Spi/Cgil: “Bene integrazione sanità e assistenza”
Con Pnrr prevista realizzazione di 11 Case della Comunità in Alto Adige

Il Piano nazionale di ripresa e resilienza prevede per la Provincia di Bolzano la realizzazione, entro il 2026, di undici Case della Comunità, secondo quanto pubblicato dal sito WelfOrum.it. Per lo Spi/Lgr della Cgil dell’Alto Adige, vista la complessità dell’operazione, va aperta una discussione tra la Giunta provinciale e le parti sociali per verificare la concreta fattibilità del progetto e per la rimozione di eventuali ostacoli.

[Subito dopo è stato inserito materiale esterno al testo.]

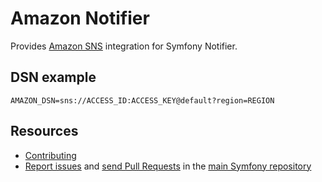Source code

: Amazon Notifier
===============

Provides [Amazon SNS](https://aws.amazon.com/de/sns/) integration for Symfony Notifier.

DSN example
-----------

```
AMAZON_DSN=sns://ACCESS_ID:ACCESS_KEY@default?region=REGION
```

Resources
---------

  * [Contributing](https://symfony.com/doc/current/contributing/index.html)
  * [Report issues](https://github.com/symfony/symfony/issues) and
    [send Pull Requests](https://github.com/symfony/symfony/pulls)
    in the [main Symfony repository](https://github.com/symfony/symfony)
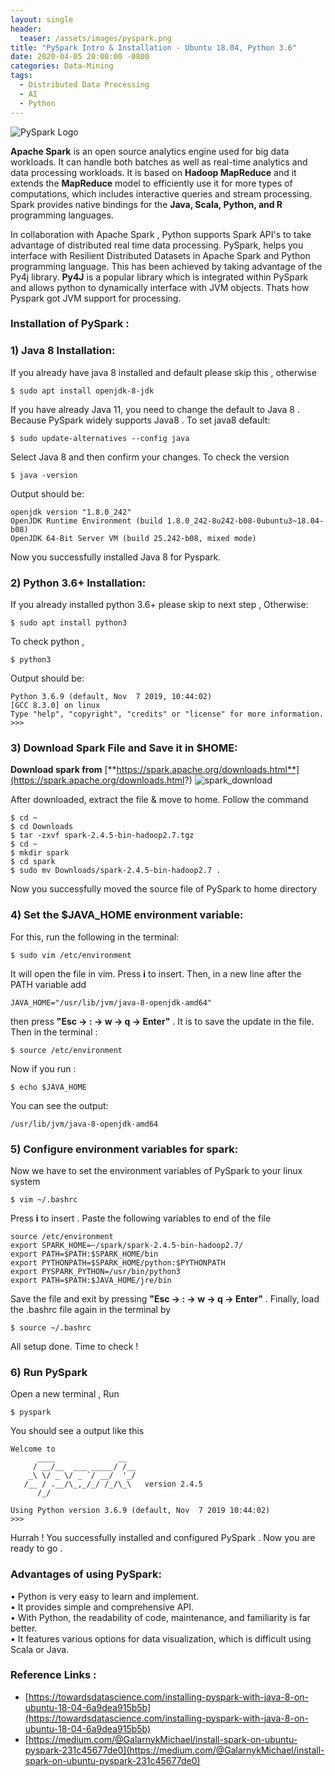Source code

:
 ```yaml
---
layout: single
header:
  teaser: /assets/images/pyspark.png
title: "PySpark Intro & Installation - Ubuntu 18.04, Python 3.6"
date: 2020-04-05 20:00:00 -0800
categories: Data-Mining
tags:
  - Distributed Data Processing
  - AI
  - Python
---
```


![PySpark Logo](https://databricks.com/wp-content/uploads/2018/12/PySpark-1024x164.png)

**Apache Spark** is an open source analytics engine used for big data workloads. It can handle both batches as well as real-time analytics and data processing workloads. It is based on **Hadoop MapReduce** and it extends the **MapReduce** model to efficiently use it for more types of computations, which includes interactive queries and stream processing. Spark provides native bindings for the **Java, Scala, Python, and R** programming languages.

In collaboration with Apache Spark , Python supports Spark API's to take advantage of distributed real time data processing. PySpark, helps you interface with Resilient Distributed Datasets  in Apache Spark and Python programming language. This has been achieved by taking advantage of the Py4j library. **Py4J** is a popular library which is integrated within PySpark and allows python to dynamically interface with JVM objects. Thats how Pyspark got JVM support for processing.

### Installation of PySpark :
### 1) Java 8 Installation:
If you already have java 8 installed and default please skip this , otherwise
```
$ sudo apt install openjdk-8-jdk
```
If you have already Java 11, you need to change the default to Java 8 . Because PySpark widely supports Java8 . To set java8 default:
```
$ sudo update-alternatives --config java
```
Select Java 8 and then confirm your changes. To check the version
```
$ java -version
```
Output should be:
```
openjdk version "1.8.0_242"
OpenJDK Runtime Environment (build 1.8.0_242-8u242-b08-0ubuntu3~18.04-b08)
OpenJDK 64-Bit Server VM (build 25.242-b08, mixed mode)
```
Now you successfully installed Java 8 for Pyspark.

### 2) Python 3.6+ Installation:
If you already installed python 3.6+ please skip to next step , Otherwise:
```
$ sudo apt install python3
```
To check python ,
```
$ python3
```
Output should be:
```
Python 3.6.9 (default, Nov  7 2019, 10:44:02)
[GCC 8.3.0] on linux
Type "help", "copyright", "credits" or "license" for more information.
>>>
```
### 3) Download Spark File and Save it in $HOME:
**Download spark from** [**https://spark.apache.org/downloads.html**](https://spark.apache.org/downloads.html?)
![spark_download](https://lh3.googleusercontent.com/4Xnh_WLSIOdmOvC77fVq8z_KnxkrhEcPXkSpADNGx-4R8LLrE9M5iA-zw0q1IzBsMPxyH34ZCMb9 "spark")

After downloaded, extract the file & move to home. Follow the command
```
$ cd ~
$ cd Downloads
$ tar -zxvf spark-2.4.5-bin-hadoop2.7.tgz
$ cd ~
$ mkdir spark
$ cd spark
$ sudo mv Downloads/spark-2.4.5-bin-hadoop2.7 .
```
Now you successfully moved the source file of PySpark to home directory

### 4) Set the $JAVA_HOME environment variable:
For this, run the following in the terminal:
```
$ sudo vim /etc/environment
```
It will open the file in vim. Press **i** to insert.  Then, in a new line after the PATH variable add
```
JAVA_HOME="/usr/lib/jvm/java-8-openjdk-amd64"
```
then press **"Esc -> : -> w -> q -> Enter"** . It is to save the update in the file.
Then in the terminal :
```
$ source /etc/environment
```
Now if you run :
```
$ echo $JAVA_HOME
```
You can see the output:
```
/usr/lib/jvm/java-8-openjdk-amd64
```

### 5) Configure environment variables for spark:
Now we have to set the environment variables of PySpark to your linux system
```
$ vim ~/.bashrc
```
Press **i** to insert . Paste the following variables to end of the file
```
source /etc/environment
export SPARK_HOME=~/spark/spark-2.4.5-bin-hadoop2.7/
export PATH=$PATH:$SPARK_HOME/bin
export PYTHONPATH=$SPARK_HOME/python:$PYTHONPATH
export PYSPARK_PYTHON=/usr/bin/python3
export PATH=$PATH:$JAVA_HOME/jre/bin
```
Save the file and exit by pressing **"Esc -> : -> w -> q -> Enter"** . Finally, load the .bashrc file again in the terminal by
```
$ source ~/.bashrc
```
All setup done. Time to check  !

### 6) Run PySpark
Open a new terminal , Run
```
$ pyspark
```
You should see a output like this
```
Welcome to
      ____              __
     / __/__  ___ _____/ /__
    _\ \/ _ \/ _ `/ __/  '_/
   /__ / .__/\_,_/_/ /_/\_\   version 2.4.5
      /_/

Using Python version 3.6.9 (default, Nov  7 2019 10:44:02)
>>>
```

Hurrah ! You successfully installed and configured PySpark . Now you are ready to go .

### Advantages of using PySpark:
• Python is very easy to learn and implement.  
• It provides simple and comprehensive API.  
• With Python, the readability of code, maintenance, and familiarity is far better.  
• It features various options for data visualization, which is difficult using Scala or Java.

### Reference Links :
* [https://towardsdatascience.com/installing-pyspark-with-java-8-on-ubuntu-18-04-6a9dea915b5b](https://towardsdatascience.com/installing-pyspark-with-java-8-on-ubuntu-18-04-6a9dea915b5b)
* [https://medium.com/@GalarnykMichael/install-spark-on-ubuntu-pyspark-231c45677de0](https://medium.com/@GalarnykMichael/install-spark-on-ubuntu-pyspark-231c45677de0)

Le Case della Comunità sono strutture che offriranno tutti i servizi sanitari di base, con lavoro équipe tra medici di medicina generale e pediatri, assieme a infermieri di famiglia, specialisti ambulatoriali e altri professionisti sanitari. “Si tratta di una novità positiva, la Casa della Comunità diventerà lo strumento attraverso cui coordinare tutti i servizi offerti sul territorio, in particolare per i malati cronici. In queste strutture potranno essere ospitati servizi sociali e assistenziali rivolti prioritariamente alle persone anziani e fragili”, spiega il segretario dello Spi/Lgr, Alfred Ebner.
Come chiarisce il sindacato, sarà il luogo privilegiato del lavoro dei medici di base, ma le funzioni del resto del personale impiegato sono da definire. Per lo Spi/Lgr, il progetto, pur con alcuni limiti come il finanziamento dopo l’esaurimento del Piano, va sostenuto perché rafforzerà il ruolo dei servizi sociali territoriali con una maggiore integrazione tra sanità e assistenza.
Tra le criticità indicate dal sindacato anche il finanziamento del personale che sarà poi presumibilmente a carico degli enti locali.